Le lancé una mirada de urgencia a Teo.
—Tenemos una duda sobre el departamento —reconoció mi padre.
—Sé que el estado de conservación del edificio no es perfecto —suspiró el licenciado Gandía—, dado los años que tiene, pero les aseguro que es funcional. Una joya arquitectónica de primer orden —sacó una carpeta de un cajón—. Como dije, todo está listo. La señora Reyna envió con su chofer el contrato de renta debidamente firmado.
—¿Contrato firmado? —repitió mi padre—. Pero no conocemos el departamento.
—Qué raro —el hombrecito levantó unas cejas hirsutas—, pensé que ya se habían reunido con la señora Reyna. Tal vez hay un error, permítanme ver el expediente.
El hombrecito abrió la carpeta y leyó detenidamente las hojas.
—Tengo los datos de alguien que busca un departamento, Teocalli Javier Velázquez 37 años y su hijo Diego, de 15 años. El padre, historiador de profesión, trabaja en el programa de radio Noches de Ronda y Cultura, es viudo.
La palabra flotó con tétrica resonancia.
—Bueno, ésos somos nosotros —reconoció Teo—. ¿Por qué tiene nuestros datos?
—¿Dejaron solicitudes en otra agencia inmobiliaria? —preguntó el licenciado.
—En dos o tres —reconoció Teo.
—Pues alguna de ellas debió referirlos con nosotros. Aquí sólo se administra el Edificio Begur y la señora Reyna es quien aprueba a los inquilinos —el licenciado hojeó el resto de los documentos—. Su expediente está completo y aprobado.
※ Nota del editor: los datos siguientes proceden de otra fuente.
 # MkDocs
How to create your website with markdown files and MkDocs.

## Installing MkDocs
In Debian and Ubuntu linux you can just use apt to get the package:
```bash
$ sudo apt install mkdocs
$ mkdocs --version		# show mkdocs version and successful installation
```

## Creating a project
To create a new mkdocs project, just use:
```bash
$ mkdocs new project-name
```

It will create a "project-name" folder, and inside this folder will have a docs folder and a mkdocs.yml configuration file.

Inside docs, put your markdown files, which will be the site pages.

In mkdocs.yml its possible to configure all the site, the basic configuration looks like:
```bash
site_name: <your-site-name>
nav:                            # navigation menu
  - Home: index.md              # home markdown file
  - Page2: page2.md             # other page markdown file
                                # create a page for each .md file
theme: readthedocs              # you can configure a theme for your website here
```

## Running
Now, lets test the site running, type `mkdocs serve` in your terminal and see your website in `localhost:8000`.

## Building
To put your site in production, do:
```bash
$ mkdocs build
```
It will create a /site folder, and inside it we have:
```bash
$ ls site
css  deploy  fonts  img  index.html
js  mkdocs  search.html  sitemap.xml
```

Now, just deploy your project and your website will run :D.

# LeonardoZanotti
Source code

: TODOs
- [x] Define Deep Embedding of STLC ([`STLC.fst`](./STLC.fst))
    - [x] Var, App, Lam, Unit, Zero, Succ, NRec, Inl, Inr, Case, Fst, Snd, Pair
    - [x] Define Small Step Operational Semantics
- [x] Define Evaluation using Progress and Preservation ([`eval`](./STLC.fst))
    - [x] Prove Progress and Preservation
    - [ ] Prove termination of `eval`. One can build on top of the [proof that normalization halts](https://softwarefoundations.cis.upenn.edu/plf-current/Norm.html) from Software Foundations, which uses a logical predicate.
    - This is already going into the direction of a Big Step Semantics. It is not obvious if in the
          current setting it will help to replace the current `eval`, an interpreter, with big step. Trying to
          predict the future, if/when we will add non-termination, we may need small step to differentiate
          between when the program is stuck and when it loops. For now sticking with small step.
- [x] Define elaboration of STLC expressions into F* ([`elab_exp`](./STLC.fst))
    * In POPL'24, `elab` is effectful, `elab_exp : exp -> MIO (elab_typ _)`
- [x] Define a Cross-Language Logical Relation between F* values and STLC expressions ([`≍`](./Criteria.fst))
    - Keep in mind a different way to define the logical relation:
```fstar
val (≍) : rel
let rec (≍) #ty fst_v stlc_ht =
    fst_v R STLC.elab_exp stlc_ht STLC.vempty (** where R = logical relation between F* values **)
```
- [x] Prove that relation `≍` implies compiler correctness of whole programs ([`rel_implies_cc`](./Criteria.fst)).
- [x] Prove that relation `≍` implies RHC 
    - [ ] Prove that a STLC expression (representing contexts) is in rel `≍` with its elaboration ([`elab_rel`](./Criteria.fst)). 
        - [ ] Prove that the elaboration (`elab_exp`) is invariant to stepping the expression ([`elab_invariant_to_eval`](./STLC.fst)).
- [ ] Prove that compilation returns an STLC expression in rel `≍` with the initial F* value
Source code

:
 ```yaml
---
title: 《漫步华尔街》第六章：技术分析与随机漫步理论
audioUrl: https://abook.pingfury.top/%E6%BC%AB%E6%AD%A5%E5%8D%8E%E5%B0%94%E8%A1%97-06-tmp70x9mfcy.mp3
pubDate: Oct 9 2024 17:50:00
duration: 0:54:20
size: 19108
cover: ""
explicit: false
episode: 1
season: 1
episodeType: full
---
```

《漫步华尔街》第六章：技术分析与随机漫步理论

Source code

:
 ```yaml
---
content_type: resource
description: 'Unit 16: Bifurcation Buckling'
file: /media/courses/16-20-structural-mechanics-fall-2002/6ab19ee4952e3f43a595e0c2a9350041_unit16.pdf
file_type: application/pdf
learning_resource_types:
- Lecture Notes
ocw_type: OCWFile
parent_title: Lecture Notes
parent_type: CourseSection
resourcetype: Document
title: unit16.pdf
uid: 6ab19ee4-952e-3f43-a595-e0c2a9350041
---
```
Está la copia de los ingresos, identificación, certificados de nacimiento, hasta sus cartas de retorno solar.
Teo y yo cruzamos una mirada de confusión.
—Estas últimas las hace la señora Reyna —señaló el hombrecillo—. De un tiempo acá se volvió aficionada a la astrología y le ha dado por hacer estos garabatos. Es un pasatiempo de salón, vamos, tampoco se asusten, pero ella es apasionada. Ojalá nos hubiera acompañado hoy, sus lecturas son tan… curiosas.